A partial report of charitable work in New York city, not embracing
the operations of a number of important societies, shows 36,000 families
obtaining relief, while it is estimated that were the houses in New
York city containing criminals and the recipients of charity set side
by side they would make a street twenty-two miles long. One charitable
society in New York city extended aid this winter to the families
of three hundred tailors. Their wages are so small when they do work
that when work gives out they must beg, steal or starve.
[24] Nor is this state
of things confined to the metropolis. In Massachusetts the statistician
of the Labor Bureau declares that among wage laborers the earnings
(exclusive of the earnings of minors) are less than the cost of living;
that in the majority of cases working-men do not support their families
on their individual earnings alone, and that fathers are forced to
depend upon their children for from one-quarter to one-third of the
family earnings, children under fifteen supplying from one-eighth
to one-sixth of the total earnings.
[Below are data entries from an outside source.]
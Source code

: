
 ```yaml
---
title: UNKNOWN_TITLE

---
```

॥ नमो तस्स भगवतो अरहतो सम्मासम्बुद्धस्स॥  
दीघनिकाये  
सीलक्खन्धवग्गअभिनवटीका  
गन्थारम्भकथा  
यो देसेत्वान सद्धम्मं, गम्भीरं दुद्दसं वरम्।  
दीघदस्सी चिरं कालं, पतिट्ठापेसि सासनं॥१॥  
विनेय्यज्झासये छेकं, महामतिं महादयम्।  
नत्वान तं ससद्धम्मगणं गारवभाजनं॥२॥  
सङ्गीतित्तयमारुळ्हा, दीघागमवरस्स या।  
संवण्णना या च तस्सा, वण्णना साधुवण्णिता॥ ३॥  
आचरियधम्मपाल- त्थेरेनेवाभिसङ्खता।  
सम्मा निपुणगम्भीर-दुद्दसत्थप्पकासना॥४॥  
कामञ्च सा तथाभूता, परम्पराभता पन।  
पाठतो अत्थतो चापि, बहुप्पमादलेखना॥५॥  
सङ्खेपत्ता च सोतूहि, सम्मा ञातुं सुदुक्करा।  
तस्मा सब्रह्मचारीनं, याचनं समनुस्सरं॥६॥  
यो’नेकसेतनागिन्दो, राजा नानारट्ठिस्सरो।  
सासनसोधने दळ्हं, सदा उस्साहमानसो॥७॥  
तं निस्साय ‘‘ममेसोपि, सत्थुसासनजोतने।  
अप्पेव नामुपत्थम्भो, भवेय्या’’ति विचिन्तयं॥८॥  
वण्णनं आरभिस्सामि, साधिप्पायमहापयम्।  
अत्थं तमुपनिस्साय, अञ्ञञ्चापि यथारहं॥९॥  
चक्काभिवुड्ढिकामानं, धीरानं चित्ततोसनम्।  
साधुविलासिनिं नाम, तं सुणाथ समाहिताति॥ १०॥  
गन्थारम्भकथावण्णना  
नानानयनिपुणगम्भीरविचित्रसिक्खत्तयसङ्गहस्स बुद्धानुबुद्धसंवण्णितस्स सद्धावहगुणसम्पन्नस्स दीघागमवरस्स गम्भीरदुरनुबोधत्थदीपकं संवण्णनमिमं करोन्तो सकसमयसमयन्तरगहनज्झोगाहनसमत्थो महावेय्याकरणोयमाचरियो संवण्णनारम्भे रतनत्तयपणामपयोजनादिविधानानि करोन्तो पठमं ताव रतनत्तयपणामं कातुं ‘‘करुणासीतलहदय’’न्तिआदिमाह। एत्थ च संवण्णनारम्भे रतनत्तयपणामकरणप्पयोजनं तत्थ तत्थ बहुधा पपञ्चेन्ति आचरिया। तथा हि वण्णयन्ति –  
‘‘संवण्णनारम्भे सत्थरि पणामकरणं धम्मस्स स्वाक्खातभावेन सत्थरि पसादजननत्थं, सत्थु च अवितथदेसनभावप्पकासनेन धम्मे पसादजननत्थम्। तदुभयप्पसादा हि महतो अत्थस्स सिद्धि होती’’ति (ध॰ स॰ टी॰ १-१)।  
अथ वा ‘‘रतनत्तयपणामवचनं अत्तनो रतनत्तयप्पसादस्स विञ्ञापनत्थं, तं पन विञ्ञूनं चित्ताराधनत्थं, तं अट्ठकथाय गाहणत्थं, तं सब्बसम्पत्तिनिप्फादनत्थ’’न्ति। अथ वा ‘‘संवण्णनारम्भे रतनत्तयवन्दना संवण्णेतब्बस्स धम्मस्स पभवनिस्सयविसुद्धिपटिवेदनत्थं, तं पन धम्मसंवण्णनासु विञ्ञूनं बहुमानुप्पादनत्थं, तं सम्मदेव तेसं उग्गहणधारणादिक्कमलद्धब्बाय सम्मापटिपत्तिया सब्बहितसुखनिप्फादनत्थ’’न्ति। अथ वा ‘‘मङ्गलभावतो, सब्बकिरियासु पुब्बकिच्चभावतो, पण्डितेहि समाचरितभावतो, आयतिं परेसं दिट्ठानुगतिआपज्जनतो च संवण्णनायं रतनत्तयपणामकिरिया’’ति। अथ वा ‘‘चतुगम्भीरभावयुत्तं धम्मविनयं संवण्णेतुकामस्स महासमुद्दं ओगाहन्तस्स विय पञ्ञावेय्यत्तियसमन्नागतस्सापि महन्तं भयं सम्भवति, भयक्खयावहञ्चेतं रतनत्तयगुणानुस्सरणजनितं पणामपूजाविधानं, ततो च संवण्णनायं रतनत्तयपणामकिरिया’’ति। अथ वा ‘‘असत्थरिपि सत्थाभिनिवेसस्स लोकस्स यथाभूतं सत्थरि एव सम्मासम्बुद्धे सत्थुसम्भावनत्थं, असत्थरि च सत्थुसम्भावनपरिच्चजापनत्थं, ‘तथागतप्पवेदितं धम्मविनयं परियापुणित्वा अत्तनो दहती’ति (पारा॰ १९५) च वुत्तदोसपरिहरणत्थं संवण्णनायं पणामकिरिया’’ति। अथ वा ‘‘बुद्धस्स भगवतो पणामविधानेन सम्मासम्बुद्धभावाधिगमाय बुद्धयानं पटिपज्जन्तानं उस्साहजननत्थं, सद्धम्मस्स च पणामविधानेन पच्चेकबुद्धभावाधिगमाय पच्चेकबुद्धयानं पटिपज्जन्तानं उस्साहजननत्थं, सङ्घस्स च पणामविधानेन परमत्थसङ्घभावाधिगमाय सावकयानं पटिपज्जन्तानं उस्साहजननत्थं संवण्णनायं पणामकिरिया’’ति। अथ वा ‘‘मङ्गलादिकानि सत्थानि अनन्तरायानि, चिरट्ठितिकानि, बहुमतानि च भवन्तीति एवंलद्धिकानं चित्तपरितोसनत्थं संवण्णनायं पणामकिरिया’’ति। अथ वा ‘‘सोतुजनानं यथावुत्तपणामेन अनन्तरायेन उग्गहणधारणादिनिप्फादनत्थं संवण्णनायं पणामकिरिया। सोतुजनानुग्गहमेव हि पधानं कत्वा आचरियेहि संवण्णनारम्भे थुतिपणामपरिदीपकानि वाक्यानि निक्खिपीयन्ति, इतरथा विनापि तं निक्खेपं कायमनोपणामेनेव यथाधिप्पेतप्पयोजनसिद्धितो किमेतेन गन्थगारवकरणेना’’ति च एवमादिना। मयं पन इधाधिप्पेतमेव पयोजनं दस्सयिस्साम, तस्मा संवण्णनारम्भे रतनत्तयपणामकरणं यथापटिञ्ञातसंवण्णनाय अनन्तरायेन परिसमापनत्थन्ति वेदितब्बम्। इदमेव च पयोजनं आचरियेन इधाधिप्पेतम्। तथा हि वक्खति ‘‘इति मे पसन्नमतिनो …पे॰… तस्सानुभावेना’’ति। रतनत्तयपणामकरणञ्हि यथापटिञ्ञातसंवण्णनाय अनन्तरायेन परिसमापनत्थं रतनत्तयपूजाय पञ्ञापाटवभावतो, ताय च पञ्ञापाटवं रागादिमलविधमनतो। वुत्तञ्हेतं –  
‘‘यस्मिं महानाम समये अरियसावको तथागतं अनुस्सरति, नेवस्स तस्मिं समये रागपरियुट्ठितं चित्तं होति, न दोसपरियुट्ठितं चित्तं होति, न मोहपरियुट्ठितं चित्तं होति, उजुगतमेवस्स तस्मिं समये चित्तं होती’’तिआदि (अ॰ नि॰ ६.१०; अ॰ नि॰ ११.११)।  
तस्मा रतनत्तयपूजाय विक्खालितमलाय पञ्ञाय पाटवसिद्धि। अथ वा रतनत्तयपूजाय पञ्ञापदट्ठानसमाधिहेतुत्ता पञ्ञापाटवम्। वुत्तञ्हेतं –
Miss Emma E. Brown has shown how
parents are forced to evade the law prohibiting the employment of
young children, and in Pennsylvania, where a similar law has been
passed, I read how, forced by the same necessity, the operatives of
a mill have resolved to boycott a storekeeper whose relative had informed
that children under thirteen were employed. While in Canada last winter
it was shown that children under thirteen were kept at work in the
mills from six in the evening to six in the morning, a man on duty
with a strap to keep them awake.
[25] Illinois is one
of the richest States of the Union. It is scarcely yet fairly settled,
for the last census shows the male population in excess of the female,
and wages are considerably higher than in more eastern States. In
their last report the Illinois Commissioners of Labor Statistics say
that their tables of wages and cost of living are representative only
of intelligent working-men who make the most of their advantages,
and do not reach "the confines of that world of helpless ignorance
and destitution in which multitudes in all large cities continually
live, and whose only statistics are those of epidemics, pauperism
and crime." Nevertheless, they go on to say, all examination of these
tables will demonstrate that one-half of these intelligent working-men
of Illinois "are not even able to earn enough for their daily bread,
and have to depend upon the labor of women and children to eke out
their miserable existence."
[26] It is the fool
who saith in his heart there is no God. But what shall we call the
man who tells us that with this sort of a world God bids us be content?